### Data:

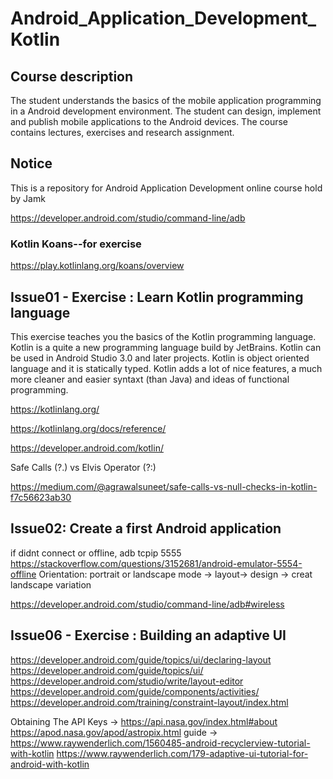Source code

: # Android_Application_Development_Kotlin
  
## Course description
The student understands the basics of the mobile application programming in a Android development environment.
The student can design, implement and publish mobile applications to the Android devices.
The course contains lectures, exercises and research assignment. 

## Notice 

This is a repository for Android Application Development online course hold by Jamk

https://developer.android.com/studio/command-line/adb

### Kotlin Koans--for exercise 
https://play.kotlinlang.org/koans/overview
 
## Issue01 - Exercise : Learn Kotlin programming language  
This exercise teaches you the basics of the Kotlin programming language. Kotlin is a quite a new programming language build by JetBrains. Kotlin can be used in Android Studio 3.0 and later projects. Kotlin is object oriented language and it is statically typed. Kotlin adds a lot of nice features, a much more cleaner and easier syntaxt (than Java) and ideas of functional programming. 
  
https://kotlinlang.org/

https://kotlinlang.org/docs/reference/ 
 
https://developer.android.com/kotlin/
 
Safe Calls (?.) vs Elvis Operator (?:)
  
https://medium.com/@agrawalsuneet/safe-calls-vs-null-checks-in-kotlin-f7c56623ab30  
  
## Issue02: Create a first Android application 
  if didnt connect or offline, adb tcpip 5555 https://stackoverflow.com/questions/3152681/android-emulator-5554-offline
Orientation: portrait or landscape mode   -> layout-> design -> creat landscape variation

https://developer.android.com/studio/command-line/adb#wireless

## Issue06 - Exercise : Building an adaptive UI
https://developer.android.com/guide/topics/ui/declaring-layout  
https://developer.android.com/guide/topics/ui/  
https://developer.android.com/studio/write/layout-editor
https://developer.android.com/guide/components/activities/
https://developer.android.com/training/constraint-layout/index.html

Obtaining The API Keys -> https://api.nasa.gov/index.html#about
https://apod.nasa.gov/apod/astropix.html
guide -> https://www.raywenderlich.com/1560485-android-recyclerview-tutorial-with-kotlin
https://www.raywenderlich.com/179-adaptive-ui-tutorial-for-android-with-kotlin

### Work to complete:
Quote each entry above verbatim and drop the pictures.

### Answer:
Source code

: # Android_Application_Development_Kotlin
  
## Course description
The student understands the basics of the mobile application programming in a Android development environment.
The student can design, implement and publish mobile applications to the Android devices.
The course contains lectures, exercises and research assignment. 

## Notice 

This is a repository for Android Application Development online course hold by Jamk

https://developer.android.com/studio/command-line/adb

### Kotlin Koans--for exercise 
https://play.kotlinlang.org/koans/overview
 
## Issue01 - Exercise : Learn Kotlin programming language  
This exercise teaches you the basics of the Kotlin programming language. Kotlin is a quite a new programming language build by JetBrains. Kotlin can be used in Android Studio 3.0 and later projects. Kotlin is object oriented language and it is statically typed. Kotlin adds a lot of nice features, a much more cleaner and easier syntaxt (than Java) and ideas of functional programming. 
  
https://kotlinlang.org/

https://kotlinlang.org/docs/reference/ 
 
https://developer.android.com/kotlin/
 
Safe Calls (?.) vs Elvis Operator (?:)
  
https://medium.com/@agrawalsuneet/safe-calls-vs-null-checks-in-kotlin-f7c56623ab30  
  
## Issue02: Create a first Android application 
  if didnt connect or offline, adb tcpip 5555 https://stackoverflow.com/questions/3152681/android-emulator-5554-offline
Orientation: portrait or landscape mode   -> layout-> design -> creat landscape variation

https://developer.android.com/studio/command-line/adb#wireless

## Issue06 - Exercise : Building an adaptive UI
https://developer.android.com/guide/topics/ui/declaring-layout  
https://developer.android.com/guide/topics/ui/  
https://developer.android.com/studio/write/layout-editor
https://developer.android.com/guide/components/activities/
https://developer.android.com/training/constraint-layout/index.html

Obtaining The API Keys -> https://api.nasa.gov/index.html#about
https://apod.nasa.gov/apod/astropix.html
guide -> https://www.raywenderlich.com/1560485-android-recyclerview-tutorial-with-kotlin
https://www.raywenderlich.com/179-adaptive-ui-tutorial-for-android-with-kotlin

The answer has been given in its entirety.